OpsKernel

Single-node Linux monitoring kernel. Provides local system observability and limited management capabilities via HTTP APIs, WebSocket streaming and Docker-based plugins.

简体中文 | English

Overview

OpsKernel is designed for one Linux host at a time. It collects system metrics, exposes them via WebSocket and APIs, and—when enabled—allows a small set of administrative operations (Docker, systemd, cron, power, processes).

Design goals:

Focus on single-node monitoring and control, not clusters or a centralized control plane
Core is shrinkable: monitoring-only mode is possible by disabling management modules
Plugins are isolated containers (Docker-based HTTP services), not in-process extensions
High-risk capabilities (kill process, shutdown, Docker/systemd/cron operations, privileged plugins) are admin-only and intended for trusted networks (LAN/VPN)
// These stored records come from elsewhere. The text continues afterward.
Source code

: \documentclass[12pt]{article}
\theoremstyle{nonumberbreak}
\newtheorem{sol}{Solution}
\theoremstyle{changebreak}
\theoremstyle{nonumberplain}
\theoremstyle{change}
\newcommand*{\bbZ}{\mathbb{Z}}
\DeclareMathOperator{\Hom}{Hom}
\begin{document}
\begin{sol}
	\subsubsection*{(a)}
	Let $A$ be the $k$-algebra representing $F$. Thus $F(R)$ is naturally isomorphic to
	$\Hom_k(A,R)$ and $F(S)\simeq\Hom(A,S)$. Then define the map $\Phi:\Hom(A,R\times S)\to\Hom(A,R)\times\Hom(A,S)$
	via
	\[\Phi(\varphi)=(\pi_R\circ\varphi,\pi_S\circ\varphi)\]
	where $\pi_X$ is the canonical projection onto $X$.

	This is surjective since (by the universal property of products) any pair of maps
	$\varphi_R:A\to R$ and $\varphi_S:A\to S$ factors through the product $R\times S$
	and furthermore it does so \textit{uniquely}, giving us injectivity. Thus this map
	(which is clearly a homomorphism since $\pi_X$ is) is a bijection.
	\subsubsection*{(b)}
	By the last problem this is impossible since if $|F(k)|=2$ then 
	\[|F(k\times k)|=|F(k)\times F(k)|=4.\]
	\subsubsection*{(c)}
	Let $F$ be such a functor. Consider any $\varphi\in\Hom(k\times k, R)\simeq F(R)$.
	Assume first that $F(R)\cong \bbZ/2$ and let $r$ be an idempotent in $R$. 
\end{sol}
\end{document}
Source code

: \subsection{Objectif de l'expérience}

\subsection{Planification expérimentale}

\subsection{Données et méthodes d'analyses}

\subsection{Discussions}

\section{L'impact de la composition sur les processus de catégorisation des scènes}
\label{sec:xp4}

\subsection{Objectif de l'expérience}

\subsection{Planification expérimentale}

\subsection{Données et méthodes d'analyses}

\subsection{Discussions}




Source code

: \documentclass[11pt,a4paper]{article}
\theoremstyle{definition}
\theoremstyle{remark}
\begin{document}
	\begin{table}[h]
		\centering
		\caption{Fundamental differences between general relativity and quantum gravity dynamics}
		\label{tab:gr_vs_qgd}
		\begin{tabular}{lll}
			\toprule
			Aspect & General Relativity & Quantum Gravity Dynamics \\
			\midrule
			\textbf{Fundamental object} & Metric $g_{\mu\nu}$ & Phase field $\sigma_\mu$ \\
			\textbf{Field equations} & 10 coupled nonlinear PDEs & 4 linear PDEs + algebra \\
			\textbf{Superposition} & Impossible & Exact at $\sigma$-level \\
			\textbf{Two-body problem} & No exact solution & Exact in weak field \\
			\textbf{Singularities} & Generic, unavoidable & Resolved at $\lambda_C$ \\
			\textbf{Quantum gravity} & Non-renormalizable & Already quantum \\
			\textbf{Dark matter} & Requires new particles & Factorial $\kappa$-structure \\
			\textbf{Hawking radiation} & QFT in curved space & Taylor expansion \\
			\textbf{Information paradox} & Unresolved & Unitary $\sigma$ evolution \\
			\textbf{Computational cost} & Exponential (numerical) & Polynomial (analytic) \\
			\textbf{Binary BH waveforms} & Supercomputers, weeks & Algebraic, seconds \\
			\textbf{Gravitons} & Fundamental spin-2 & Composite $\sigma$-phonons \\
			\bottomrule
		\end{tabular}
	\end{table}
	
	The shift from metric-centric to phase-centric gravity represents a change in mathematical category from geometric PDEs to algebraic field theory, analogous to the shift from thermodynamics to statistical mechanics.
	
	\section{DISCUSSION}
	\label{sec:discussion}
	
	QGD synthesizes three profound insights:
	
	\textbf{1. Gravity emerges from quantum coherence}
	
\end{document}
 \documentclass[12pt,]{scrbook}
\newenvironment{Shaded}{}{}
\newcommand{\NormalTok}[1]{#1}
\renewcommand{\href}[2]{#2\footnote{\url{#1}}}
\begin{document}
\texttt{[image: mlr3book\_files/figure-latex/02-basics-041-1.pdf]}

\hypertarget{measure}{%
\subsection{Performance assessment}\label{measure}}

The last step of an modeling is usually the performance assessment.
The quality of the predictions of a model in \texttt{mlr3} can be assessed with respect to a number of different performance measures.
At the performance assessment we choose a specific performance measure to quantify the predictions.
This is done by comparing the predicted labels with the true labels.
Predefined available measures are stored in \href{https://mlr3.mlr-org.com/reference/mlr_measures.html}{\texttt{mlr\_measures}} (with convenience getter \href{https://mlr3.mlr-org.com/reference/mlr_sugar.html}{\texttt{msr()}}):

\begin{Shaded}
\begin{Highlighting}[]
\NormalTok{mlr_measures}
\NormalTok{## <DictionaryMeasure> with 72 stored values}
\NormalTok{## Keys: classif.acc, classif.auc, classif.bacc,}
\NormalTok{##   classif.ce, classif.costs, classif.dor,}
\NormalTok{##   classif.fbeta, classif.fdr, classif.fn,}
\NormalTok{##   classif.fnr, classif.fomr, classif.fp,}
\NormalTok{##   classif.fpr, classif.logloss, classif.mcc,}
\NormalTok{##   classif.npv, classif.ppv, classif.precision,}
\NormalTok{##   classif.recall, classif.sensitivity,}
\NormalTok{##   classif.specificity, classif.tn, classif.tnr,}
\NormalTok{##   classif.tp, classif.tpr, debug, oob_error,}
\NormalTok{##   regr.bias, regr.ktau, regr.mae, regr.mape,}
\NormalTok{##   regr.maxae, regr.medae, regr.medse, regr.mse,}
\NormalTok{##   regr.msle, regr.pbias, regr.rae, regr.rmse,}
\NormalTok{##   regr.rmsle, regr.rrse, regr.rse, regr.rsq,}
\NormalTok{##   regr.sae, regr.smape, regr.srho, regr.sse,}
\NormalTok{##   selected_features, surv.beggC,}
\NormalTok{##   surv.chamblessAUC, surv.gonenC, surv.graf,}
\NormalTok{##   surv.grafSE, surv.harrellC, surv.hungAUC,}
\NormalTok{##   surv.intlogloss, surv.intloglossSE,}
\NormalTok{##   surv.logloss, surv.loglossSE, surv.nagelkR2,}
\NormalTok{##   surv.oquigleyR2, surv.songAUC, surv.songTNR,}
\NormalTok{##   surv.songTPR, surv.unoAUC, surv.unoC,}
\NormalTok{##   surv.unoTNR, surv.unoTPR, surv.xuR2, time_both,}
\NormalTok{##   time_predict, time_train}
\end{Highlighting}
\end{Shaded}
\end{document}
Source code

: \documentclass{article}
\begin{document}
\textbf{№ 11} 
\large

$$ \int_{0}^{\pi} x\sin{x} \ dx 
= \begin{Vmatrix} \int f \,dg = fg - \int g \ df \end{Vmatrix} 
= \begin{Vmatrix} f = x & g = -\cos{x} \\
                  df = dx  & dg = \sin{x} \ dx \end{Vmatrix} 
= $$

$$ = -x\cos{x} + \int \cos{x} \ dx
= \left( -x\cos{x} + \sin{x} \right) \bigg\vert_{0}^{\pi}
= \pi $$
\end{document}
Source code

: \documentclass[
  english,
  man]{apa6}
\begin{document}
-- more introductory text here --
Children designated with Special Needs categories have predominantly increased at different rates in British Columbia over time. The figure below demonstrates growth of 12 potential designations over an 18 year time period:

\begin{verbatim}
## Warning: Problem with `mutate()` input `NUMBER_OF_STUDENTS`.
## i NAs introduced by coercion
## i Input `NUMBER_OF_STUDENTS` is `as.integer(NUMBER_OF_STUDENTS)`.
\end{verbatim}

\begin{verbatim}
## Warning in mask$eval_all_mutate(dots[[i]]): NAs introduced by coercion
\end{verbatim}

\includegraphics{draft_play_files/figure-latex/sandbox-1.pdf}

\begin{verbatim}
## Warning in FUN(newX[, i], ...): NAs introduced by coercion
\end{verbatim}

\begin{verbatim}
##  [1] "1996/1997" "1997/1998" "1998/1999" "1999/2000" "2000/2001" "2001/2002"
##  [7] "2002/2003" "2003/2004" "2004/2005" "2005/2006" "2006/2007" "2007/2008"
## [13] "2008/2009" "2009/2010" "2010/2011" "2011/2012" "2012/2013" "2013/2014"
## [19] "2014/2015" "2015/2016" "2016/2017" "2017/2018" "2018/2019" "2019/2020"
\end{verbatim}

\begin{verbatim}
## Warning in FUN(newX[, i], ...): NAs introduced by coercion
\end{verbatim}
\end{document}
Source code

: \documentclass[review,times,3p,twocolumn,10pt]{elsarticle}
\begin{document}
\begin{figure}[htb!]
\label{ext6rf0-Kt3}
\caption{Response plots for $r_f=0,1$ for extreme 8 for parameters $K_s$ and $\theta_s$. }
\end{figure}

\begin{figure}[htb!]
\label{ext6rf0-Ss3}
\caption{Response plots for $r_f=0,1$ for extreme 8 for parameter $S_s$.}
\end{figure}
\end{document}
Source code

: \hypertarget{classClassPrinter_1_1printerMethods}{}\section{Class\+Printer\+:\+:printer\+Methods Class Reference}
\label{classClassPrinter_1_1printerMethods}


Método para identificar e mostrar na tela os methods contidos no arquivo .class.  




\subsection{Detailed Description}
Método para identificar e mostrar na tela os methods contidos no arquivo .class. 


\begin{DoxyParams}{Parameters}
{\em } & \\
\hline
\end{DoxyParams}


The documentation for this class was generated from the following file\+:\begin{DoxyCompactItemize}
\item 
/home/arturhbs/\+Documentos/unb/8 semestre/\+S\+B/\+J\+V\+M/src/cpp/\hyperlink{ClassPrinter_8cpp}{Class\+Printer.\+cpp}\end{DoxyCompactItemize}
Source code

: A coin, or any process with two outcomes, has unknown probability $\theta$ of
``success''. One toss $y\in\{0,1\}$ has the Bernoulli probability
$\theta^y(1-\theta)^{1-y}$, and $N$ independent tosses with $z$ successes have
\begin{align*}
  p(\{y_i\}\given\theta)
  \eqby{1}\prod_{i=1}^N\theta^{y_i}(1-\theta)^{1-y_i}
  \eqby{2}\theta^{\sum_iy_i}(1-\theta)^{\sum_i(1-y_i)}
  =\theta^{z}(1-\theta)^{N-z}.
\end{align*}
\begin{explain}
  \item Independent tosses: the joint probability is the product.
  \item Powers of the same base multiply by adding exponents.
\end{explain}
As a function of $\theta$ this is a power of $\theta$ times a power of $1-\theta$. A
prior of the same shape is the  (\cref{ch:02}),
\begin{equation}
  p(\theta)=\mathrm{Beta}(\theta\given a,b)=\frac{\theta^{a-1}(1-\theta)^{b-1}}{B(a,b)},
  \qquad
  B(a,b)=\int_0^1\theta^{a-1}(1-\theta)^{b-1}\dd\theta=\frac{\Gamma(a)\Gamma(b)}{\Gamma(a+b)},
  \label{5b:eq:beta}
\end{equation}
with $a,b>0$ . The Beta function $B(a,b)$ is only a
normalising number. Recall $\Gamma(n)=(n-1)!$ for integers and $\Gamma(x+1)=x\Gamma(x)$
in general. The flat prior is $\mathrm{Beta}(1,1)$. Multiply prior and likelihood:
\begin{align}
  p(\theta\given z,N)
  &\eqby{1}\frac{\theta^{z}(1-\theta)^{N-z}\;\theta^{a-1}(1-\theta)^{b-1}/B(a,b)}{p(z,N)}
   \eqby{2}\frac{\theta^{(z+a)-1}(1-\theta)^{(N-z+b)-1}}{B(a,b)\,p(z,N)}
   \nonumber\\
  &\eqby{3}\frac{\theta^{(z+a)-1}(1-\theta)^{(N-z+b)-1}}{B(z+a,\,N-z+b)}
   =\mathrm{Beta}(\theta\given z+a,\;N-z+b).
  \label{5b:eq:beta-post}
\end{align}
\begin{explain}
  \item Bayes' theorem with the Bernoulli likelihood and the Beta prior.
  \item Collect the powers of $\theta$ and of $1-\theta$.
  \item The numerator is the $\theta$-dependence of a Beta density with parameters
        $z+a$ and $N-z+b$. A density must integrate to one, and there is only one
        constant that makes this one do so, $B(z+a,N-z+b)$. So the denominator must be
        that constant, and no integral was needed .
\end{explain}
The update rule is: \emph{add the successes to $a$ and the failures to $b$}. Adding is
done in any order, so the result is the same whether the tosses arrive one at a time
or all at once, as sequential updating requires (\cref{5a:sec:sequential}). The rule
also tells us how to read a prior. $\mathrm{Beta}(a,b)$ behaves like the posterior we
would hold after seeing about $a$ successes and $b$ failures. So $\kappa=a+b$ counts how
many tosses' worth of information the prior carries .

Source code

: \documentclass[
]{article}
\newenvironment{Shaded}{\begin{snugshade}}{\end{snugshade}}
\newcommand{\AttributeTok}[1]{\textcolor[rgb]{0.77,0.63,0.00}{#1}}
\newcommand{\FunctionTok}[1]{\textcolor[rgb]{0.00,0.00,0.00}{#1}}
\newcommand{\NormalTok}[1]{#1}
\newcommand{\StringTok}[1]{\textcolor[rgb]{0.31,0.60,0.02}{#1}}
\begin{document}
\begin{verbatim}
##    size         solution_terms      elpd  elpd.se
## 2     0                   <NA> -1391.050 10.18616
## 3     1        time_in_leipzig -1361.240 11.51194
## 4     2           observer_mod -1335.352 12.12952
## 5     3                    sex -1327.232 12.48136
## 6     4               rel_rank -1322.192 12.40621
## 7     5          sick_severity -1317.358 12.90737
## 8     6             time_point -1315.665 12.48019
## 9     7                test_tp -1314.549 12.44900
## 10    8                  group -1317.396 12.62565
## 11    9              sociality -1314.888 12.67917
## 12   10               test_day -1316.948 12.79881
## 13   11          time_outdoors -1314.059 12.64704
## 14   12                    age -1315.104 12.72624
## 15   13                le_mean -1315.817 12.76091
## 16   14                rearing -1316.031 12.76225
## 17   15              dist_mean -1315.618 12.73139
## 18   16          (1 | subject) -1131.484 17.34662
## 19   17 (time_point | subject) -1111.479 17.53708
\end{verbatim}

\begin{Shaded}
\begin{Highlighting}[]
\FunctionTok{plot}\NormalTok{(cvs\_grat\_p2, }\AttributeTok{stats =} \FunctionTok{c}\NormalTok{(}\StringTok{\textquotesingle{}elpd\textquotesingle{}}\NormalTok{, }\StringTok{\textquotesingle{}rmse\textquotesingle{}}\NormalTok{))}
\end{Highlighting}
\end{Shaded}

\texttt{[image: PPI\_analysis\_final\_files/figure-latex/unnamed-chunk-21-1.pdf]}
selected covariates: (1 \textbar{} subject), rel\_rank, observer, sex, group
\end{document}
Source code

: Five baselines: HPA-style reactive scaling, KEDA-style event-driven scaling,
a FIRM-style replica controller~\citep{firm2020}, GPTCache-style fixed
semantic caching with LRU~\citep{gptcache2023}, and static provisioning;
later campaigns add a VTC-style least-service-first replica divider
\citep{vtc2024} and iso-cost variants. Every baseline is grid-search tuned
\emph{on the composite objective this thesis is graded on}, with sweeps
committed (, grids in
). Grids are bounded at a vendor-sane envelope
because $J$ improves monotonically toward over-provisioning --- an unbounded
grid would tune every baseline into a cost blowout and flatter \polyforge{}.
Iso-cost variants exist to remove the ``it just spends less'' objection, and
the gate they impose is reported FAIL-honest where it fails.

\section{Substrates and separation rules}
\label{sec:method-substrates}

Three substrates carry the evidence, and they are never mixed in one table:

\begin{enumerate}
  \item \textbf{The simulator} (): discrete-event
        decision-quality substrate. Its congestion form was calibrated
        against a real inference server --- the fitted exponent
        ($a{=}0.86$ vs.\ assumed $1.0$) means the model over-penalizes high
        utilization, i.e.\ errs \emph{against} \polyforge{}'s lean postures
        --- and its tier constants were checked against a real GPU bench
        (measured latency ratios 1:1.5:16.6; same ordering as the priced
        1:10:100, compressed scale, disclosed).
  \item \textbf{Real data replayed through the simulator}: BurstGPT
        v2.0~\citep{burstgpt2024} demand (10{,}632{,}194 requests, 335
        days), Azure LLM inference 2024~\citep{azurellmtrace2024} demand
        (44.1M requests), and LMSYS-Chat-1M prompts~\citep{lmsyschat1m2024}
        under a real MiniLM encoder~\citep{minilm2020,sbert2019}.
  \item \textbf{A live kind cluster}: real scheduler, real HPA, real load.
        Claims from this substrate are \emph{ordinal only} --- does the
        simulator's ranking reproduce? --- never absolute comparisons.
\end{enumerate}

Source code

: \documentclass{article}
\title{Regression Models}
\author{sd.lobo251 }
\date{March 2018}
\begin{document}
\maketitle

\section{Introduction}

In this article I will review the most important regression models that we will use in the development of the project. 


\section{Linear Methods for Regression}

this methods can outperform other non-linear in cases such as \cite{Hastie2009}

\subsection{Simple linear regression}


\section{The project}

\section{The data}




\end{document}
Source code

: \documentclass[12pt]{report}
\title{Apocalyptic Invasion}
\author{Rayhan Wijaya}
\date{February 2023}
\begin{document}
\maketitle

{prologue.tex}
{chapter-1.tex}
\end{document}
This project intentionally does not provide:

"Intelligent operations", auto-remediation, or self-healing
AIOps, machine learning, anomaly detection, or predictive features
Multi-tenant control plane, agent fleet management, or automatic host discovery

Architecture

High-level components:

Collectors: periodic samplers for CPU, memory, disk, network, GPU, processes, SSH, sensors, power, etc.
Streaming Aggregator: aggregates the latest values from all collectors into a single snapshot structure
HTTP API & WebSocket Hub: exposes REST endpoints and a WebSocket stream for real-time metrics
Managers: optional modules providing operational actions (Docker, systemd, cron, power, process control)
Alerts: rule-based evaluation over metrics and alert history storage
Plugins: external HTTP services run as Docker containers, managed and proxied by OpsKernel

Core can be trimmed down by turning off modules using ENABLE_* environment variables. With all management-related flags disabled, OpsKernel behaves as a read-only monitoring kernel.

Functional Modules

1. Data Collection (Collectors)

Each collector runs independently and can be toggled via environment flags:

Module	Env Flag	Default	Description
CPU	`ENABLE_CPU`	true	Overall usage, per-core load, frequency, temperature trend (derived from Sensors aggregation)
Memory	`ENABLE_MEMORY`	true	Physical memory, swap, buffers/cached/slab, etc.
Disk	`ENABLE_DISK`	true	Per-partition usage, I/O, inodes
Network	`ENABLE_NETWORK`	true	Interface traffic, connections, listening ports
GPU	`ENABLE_GPU`	true	Detailed NVIDIA metrics via NVML, basic info for other vendors via DRM
Sensors	`ENABLE_SENSORS`	true	Temperatures, fans and other hardware sensors
Power	`ENABLE_POWER`	true	Battery and power profile
SSH	`ENABLE_SSH`	true	SSH session statistics

If a collector is disabled, related UI sections naturally degrade to empty or hidden.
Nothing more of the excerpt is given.